Read internal counters of the number of bigdata operations executed and the number of bytes read and written during these operations. This information can be used to pinpoint bigdata operations that may be causing performance problems.

This function requires the bigdata library section to be loaded.

USAGE:

bd.tally(expr=NULL, reset=F)

OPTIONAL ARGUMENTS:

expr
If this argument is given, it should be an expression that will be evaluated. In this case, the returned vector will be the difference of the internal counters after and before evaluating the expression.
reset
If this argument is true, the internal counters are reset to zero.

VALUE:

A named numeric vector, with the following elements:

"ms": The current time in milliseconds. This will be zero the first time bd.tally is called. This is reset to zero when the reset argument is true.

pipelines: The number of bigdata "pipelines" that have been executed. Currently each pipeline contains a single "node". Normally, this element is the nodes value plus the dc.nodes value.

errors: The number of bigdata pipelines that have terminated with an error.

nodes: The number of normal nodes that have been executed. Most simple bigdata operations are implemented with normal nodes.

dc.nodes: The number of "data cache" nodes that have been executed. These nodes are implemented differently than normal nodes.

splus.scripts: The number of nodes executed that run Splus scripts. Functions such as bd.block.apply run Splus scripts.

sorts: The number of sorting operations performed.

blocks: The number of data blocks processed by normal nodes.

in.bytes: The number of bytes read from file caches.
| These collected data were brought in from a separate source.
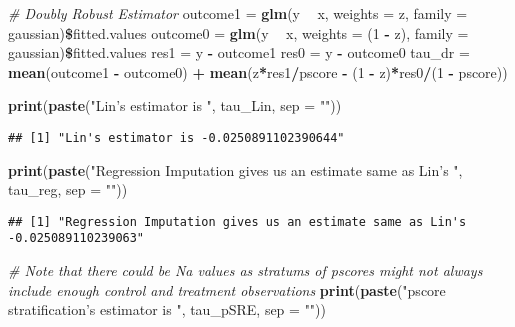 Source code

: \documentclass[]{article}
\newenvironment{Shaded}{\begin{snugshade}}{\end{snugshade}}
\newcommand{\KeywordTok}[1]{\textcolor[rgb]{0.13,0.29,0.53}{\textbf{#1}}}
\newcommand{\DataTypeTok}[1]{\textcolor[rgb]{0.13,0.29,0.53}{#1}}
\newcommand{\DecValTok}[1]{\textcolor[rgb]{0.00,0.00,0.81}{#1}}
\newcommand{\StringTok}[1]{\textcolor[rgb]{0.31,0.60,0.02}{#1}}
\newcommand{\CommentTok}[1]{\textcolor[rgb]{0.56,0.35,0.01}{\textit{#1}}}
\newcommand{\OperatorTok}[1]{\textcolor[rgb]{0.81,0.36,0.00}{\textbf{#1}}}
\newcommand{\NormalTok}[1]{#1}
\begin{document}
\begin{Shaded}
\begin{Highlighting}[]
\CommentTok{# Doubly Robust Estimator}
\NormalTok{outcome1 =}\StringTok{ }\KeywordTok{glm}\NormalTok{(y }\OperatorTok{~}\StringTok{ }\NormalTok{x, }\DataTypeTok{weights =}\NormalTok{ z, }\DataTypeTok{family =}\NormalTok{ gaussian)}\OperatorTok{\$}\NormalTok{fitted.values}
\NormalTok{outcome0 =}\StringTok{ }\KeywordTok{glm}\NormalTok{(y }\OperatorTok{~}\StringTok{ }\NormalTok{x, }\DataTypeTok{weights =}\NormalTok{ (}\DecValTok{1} \OperatorTok{-}\StringTok{ }\NormalTok{z), }\DataTypeTok{family =}\NormalTok{ gaussian)}\OperatorTok{\$}\NormalTok{fitted.values}
\NormalTok{res1 =}\StringTok{ }\NormalTok{y }\OperatorTok{-}\StringTok{ }\NormalTok{outcome1}
\NormalTok{res0 =}\StringTok{ }\NormalTok{y }\OperatorTok{-}\StringTok{ }\NormalTok{outcome0}
\NormalTok{tau_dr =}\StringTok{ }\KeywordTok{mean}\NormalTok{(outcome1 }\OperatorTok{-}\StringTok{ }\NormalTok{outcome0) }\OperatorTok{+}\StringTok{ }\KeywordTok{mean}\NormalTok{(z}\OperatorTok{*}\NormalTok{res1}\OperatorTok{/}\NormalTok{pscore }\OperatorTok{-}\StringTok{ }\NormalTok{(}\DecValTok{1} \OperatorTok{-}\StringTok{ }\NormalTok{z)}\OperatorTok{*}\NormalTok{res0}\OperatorTok{/}\NormalTok{(}\DecValTok{1} \OperatorTok{-}\StringTok{ }\NormalTok{pscore))}

\KeywordTok{print}\NormalTok{(}\KeywordTok{paste}\NormalTok{(}\StringTok{"Lin's estimator is "}\NormalTok{, tau_Lin, }\DataTypeTok{sep =} \StringTok{""}\NormalTok{))}
\end{Highlighting}
\end{Shaded}

\begin{verbatim}
## [1] "Lin's estimator is -0.0250891102390644"
\end{verbatim}

\begin{Shaded}
\begin{Highlighting}[]
\KeywordTok{print}\NormalTok{(}\KeywordTok{paste}\NormalTok{(}\StringTok{"Regression Imputation gives us an estimate same as Lin's "}\NormalTok{, tau_reg, }\DataTypeTok{sep =} \StringTok{""}\NormalTok{))}
\end{Highlighting}
\end{Shaded}

\begin{verbatim}
## [1] "Regression Imputation gives us an estimate same as Lin's -0.025089110239063"
\end{verbatim}

\begin{Shaded}
\begin{Highlighting}[]
\CommentTok{# Note that there could be Na values as stratums of pscores might not always include enough control and treatment observations}
\KeywordTok{print}\NormalTok{(}\KeywordTok{paste}\NormalTok{(}\StringTok{"pscore stratification's estimator is "}\NormalTok{, tau_pSRE, }\DataTypeTok{sep =} \StringTok{""}\NormalTok{))}
\end{Highlighting}
\end{Shaded}
\end{document}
If a given file cache is read repeatedly in multiple passes, this number will only include the bytes for one read pass.

out.bytes: The number of bytes written to file caches.

scan.bytes: Some data cache nodes need to scan output data caches to collect statistics. This value is the number of bytes read by data cache nodes for this purpose.

sort.bytes: The number of bytes written during sort operations. This may be much larger than the final sorted data, since it includes temporary files written while sorting large datasets.

s2b.bytes: The number of bytes transferred from small data objects to bigdata objects, via functions such as as.bdFrame.

b2s.bytes: The number of bytes transferred from big data objects to small data objects, via functions like bd.coerce. Note that printing a bdFrame or bdVector extracts part of a big data object, and converts it to a small data object.

copy.bytes: The number of bytes copied between database directories when assigning variables to a different database. If this is excessive, you may be able to reduce it by calling .

DETAILS:

This function is used to examine the performance of bigdata operations. If an expression EXPR is taking an exceptional amount of time, it may be useful to execute bd.tally(EXPR), and review the output value, to see whether the expression is executing a large number of bigdata nodes, or reading or writing many bytes.

EXAMPLES:

bd.tally(as.bdFrame(fuel.frame))